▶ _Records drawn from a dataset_
------------------------------------------------------------

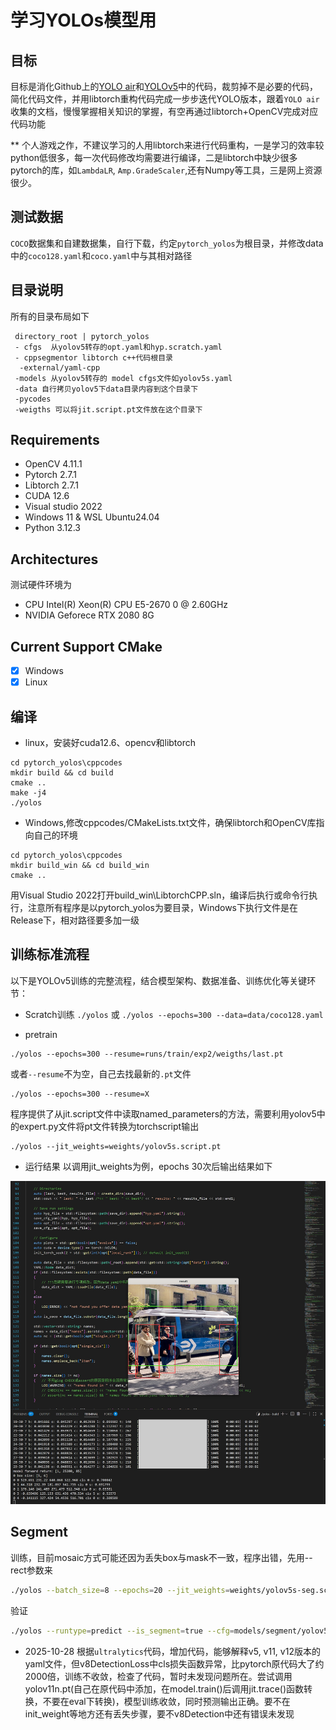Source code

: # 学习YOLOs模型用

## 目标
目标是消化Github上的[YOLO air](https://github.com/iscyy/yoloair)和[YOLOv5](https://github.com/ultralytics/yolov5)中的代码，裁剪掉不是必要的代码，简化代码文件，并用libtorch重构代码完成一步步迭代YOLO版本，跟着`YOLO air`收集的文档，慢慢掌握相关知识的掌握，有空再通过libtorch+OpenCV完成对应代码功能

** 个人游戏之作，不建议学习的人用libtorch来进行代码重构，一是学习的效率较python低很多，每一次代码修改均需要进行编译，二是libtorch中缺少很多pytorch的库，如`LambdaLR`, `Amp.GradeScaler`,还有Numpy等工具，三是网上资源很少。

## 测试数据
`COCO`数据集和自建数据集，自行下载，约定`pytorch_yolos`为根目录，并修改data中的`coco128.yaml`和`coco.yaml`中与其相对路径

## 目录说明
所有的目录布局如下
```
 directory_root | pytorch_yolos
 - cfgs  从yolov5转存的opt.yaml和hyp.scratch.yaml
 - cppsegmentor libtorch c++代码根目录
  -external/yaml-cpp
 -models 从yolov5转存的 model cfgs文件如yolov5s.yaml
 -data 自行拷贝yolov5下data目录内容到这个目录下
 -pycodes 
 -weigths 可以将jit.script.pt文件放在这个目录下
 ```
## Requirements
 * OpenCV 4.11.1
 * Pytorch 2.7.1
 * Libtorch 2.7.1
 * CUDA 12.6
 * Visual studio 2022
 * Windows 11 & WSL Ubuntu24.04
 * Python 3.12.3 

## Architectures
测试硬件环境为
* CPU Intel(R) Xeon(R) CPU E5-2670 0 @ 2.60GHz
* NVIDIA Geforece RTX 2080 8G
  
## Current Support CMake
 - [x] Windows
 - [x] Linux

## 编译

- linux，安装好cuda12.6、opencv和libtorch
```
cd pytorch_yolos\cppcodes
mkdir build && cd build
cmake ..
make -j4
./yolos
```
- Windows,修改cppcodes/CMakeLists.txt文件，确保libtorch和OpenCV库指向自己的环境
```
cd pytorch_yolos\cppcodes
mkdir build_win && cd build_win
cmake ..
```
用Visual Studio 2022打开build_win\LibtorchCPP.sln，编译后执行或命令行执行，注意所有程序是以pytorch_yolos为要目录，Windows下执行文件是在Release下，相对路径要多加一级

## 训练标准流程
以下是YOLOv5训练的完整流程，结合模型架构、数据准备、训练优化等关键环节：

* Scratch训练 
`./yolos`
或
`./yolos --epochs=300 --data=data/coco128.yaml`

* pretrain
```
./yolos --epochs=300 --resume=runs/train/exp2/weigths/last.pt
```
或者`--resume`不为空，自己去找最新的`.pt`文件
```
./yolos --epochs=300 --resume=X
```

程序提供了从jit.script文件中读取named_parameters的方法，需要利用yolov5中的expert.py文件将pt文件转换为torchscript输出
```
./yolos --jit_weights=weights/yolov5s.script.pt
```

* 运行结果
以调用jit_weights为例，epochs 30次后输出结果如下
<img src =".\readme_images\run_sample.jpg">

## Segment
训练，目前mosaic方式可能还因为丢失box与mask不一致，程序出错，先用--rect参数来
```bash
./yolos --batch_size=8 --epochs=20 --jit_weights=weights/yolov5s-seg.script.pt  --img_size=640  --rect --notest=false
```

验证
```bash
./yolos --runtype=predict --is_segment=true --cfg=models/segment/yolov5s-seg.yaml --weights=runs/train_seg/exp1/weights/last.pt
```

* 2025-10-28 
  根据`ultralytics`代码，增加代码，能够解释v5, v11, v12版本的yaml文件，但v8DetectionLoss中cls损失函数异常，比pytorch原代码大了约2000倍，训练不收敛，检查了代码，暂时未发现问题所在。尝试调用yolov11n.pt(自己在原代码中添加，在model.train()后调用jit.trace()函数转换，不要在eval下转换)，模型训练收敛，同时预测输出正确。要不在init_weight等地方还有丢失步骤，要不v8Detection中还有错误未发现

------------------------------------------------------------

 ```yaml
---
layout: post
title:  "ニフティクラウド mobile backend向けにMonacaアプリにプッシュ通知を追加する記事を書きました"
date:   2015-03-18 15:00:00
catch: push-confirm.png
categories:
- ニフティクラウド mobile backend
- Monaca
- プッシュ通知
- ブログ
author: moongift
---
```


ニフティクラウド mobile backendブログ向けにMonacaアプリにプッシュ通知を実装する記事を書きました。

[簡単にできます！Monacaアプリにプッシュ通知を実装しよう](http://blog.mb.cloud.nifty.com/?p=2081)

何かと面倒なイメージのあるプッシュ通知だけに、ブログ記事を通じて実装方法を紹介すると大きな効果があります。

------------------------------------------------------------

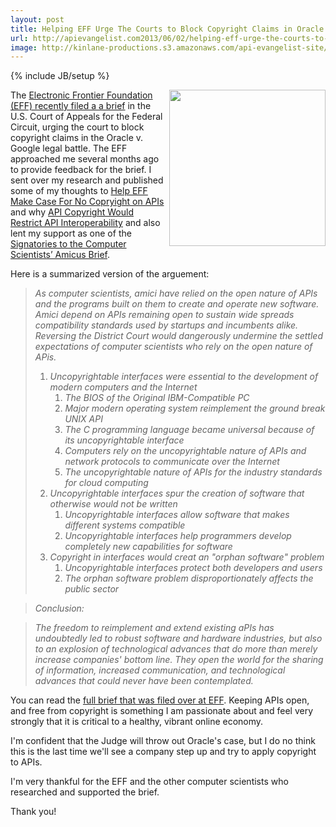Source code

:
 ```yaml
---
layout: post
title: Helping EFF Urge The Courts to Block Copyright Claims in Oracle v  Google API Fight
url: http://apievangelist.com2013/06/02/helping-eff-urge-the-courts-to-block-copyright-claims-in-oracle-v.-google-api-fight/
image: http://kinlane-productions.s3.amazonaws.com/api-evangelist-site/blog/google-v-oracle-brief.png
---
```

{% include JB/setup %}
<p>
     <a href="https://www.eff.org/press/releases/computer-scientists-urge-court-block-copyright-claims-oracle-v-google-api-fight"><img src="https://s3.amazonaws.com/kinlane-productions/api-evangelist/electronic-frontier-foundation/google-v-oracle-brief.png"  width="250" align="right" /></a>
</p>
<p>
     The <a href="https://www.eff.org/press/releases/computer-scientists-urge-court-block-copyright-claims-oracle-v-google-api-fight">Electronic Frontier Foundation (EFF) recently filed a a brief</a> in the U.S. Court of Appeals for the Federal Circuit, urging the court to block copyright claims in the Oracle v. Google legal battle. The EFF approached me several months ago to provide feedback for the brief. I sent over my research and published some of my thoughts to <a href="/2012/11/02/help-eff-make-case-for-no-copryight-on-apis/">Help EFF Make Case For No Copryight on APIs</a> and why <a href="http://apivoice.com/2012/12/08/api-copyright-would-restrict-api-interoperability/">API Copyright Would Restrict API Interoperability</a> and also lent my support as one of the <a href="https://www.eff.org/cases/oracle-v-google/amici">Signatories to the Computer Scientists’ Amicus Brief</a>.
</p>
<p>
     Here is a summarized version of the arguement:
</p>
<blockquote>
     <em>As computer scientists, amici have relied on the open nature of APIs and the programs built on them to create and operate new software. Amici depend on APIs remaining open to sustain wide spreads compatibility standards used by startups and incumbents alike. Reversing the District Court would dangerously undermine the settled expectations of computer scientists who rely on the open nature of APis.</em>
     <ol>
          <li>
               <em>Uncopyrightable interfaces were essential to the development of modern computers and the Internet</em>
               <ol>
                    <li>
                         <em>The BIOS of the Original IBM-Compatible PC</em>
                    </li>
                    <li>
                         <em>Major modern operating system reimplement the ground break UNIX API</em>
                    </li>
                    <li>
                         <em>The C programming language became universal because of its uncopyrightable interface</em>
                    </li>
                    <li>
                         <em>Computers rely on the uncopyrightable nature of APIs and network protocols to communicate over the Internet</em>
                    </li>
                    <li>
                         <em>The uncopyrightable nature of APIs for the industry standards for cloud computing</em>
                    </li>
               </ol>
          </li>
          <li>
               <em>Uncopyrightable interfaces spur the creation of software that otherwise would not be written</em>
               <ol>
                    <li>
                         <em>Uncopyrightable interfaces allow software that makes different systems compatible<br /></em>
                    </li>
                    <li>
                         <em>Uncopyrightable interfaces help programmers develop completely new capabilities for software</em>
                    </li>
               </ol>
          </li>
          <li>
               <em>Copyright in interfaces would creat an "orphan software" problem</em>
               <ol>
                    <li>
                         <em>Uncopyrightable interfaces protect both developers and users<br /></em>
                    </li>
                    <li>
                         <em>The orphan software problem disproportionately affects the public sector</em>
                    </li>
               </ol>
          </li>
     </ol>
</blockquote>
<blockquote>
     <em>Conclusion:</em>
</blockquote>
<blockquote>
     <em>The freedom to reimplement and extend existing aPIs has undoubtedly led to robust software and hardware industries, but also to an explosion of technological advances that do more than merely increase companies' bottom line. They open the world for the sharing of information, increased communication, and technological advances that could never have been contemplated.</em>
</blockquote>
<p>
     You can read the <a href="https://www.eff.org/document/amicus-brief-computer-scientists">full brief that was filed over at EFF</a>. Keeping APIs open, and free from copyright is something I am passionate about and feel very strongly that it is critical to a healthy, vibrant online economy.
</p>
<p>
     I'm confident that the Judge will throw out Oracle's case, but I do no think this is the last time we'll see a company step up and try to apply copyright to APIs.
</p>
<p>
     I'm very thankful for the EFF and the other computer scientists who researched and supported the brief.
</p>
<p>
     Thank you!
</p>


------------------------------------------------------------

▶ _ASSIGNMENT_
Examine each line of the records above and tally those with the string "orphan". State the total alone.

▶ _FINISHED EXERCISE_
2